◆ GIVEN RECORDS ◆

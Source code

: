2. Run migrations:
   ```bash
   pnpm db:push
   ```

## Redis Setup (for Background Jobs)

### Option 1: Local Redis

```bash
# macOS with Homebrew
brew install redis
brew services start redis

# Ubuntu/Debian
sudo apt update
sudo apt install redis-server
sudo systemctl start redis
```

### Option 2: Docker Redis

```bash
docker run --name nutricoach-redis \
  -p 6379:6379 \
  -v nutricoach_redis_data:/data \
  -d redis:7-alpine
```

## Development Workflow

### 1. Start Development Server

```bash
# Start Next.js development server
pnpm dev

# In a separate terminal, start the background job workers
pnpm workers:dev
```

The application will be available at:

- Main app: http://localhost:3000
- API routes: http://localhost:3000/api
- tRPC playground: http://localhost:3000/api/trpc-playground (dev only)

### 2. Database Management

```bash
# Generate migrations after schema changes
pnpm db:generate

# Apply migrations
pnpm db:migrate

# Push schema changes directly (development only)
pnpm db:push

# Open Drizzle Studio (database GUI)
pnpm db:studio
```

◆ YOUR OBJECTIVE ◆
Every line above with the word "Option" belongs in the answer, copied as written.

◆ RESPONSE AREA ◆
### Option 1: Local Redis
### Option 2: Docker Redis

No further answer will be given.